President Barack Obama called the tragedy a “wake-up call.” Vice President Joe Biden met Thursday with Obama’s cabinet and law-enforcement officers from around the country to launch a task force on reducing gun violence. Lawmakers who have long resisted gun control are saying something must be done.
Such action is energizing those who have sought to reduce urban gun violence. Donations are up in some places; other leaders have been working overtime due to this unprecedented moment.
The moment also is causing some to reflect on the sudden change of heart. Why now? Why weren’t we moved to act by the killing of so many other children, albeit one by one, in urban areas?
Certainly, Newtown is a special case, 6- and 7-year-olds riddled with bullets inside the sanctuary of a classroom. Even in a nation rife with violence, where there have been three other mass slayings since July and millions enjoy virtual killing via video games, the nature of this tragedy is shocking.
But still: “There’s a lot of talk now about we have to protect our children. We have to protect all of our children, not just the ones living in the suburbs,” said Tammerlin Drummond, a columnist for the Oakland Tribune.

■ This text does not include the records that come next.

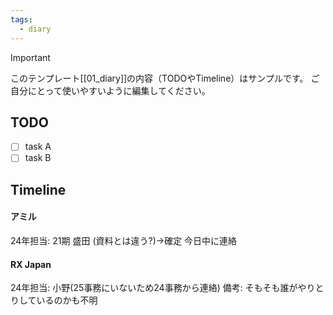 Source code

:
 ```yaml
---
tags:
  - diary
---
```

> [!IMPORTANT]
> このテンプレート[[01_diary]]の内容（TODOやTimeline）はサンプルです。
> ご自分にとって使いやすいように編集してください。

## TODO

- [ ] task A
- [ ] task B

## Timeline
#### アミル
24年担当: 21期 盛田 (資料とは違う?)→確定
今日中に連絡

#### RX Japan
24年担当: 小野(25事務にいないため24事務から連絡)
備考: そもそも誰がやりとりしているのかも不明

In her column last Monday, Drummond wrote about 7-year-old Heaven Sutton of Chicago, who was standing next to her mother selling candy when she was killed in the crossfire of a gang shootout. Also in Chicago, which has been plagued by a recent spike in gun violence: 6-year-old Aaliyah Shell was caught in a drive-by while standing on her front porch; and 13-year-old Tyquan Tyler was killed when a someone in a car shot into a group of youths outside a party.
Wrote Drummond: “It has taken the murders of 20 babies and six adults in an upper-middle class neighborhood in Connecticut to achieve what thousands of gun fatalities in urban communities all over this country could not.”
So again: What took so long? The answers are complicated by many factors: resignation to urban violence, even among some of those who live there; the assumption that cities are dangerous and small towns safe; the idea that some urban victims place themselves in harm’s way.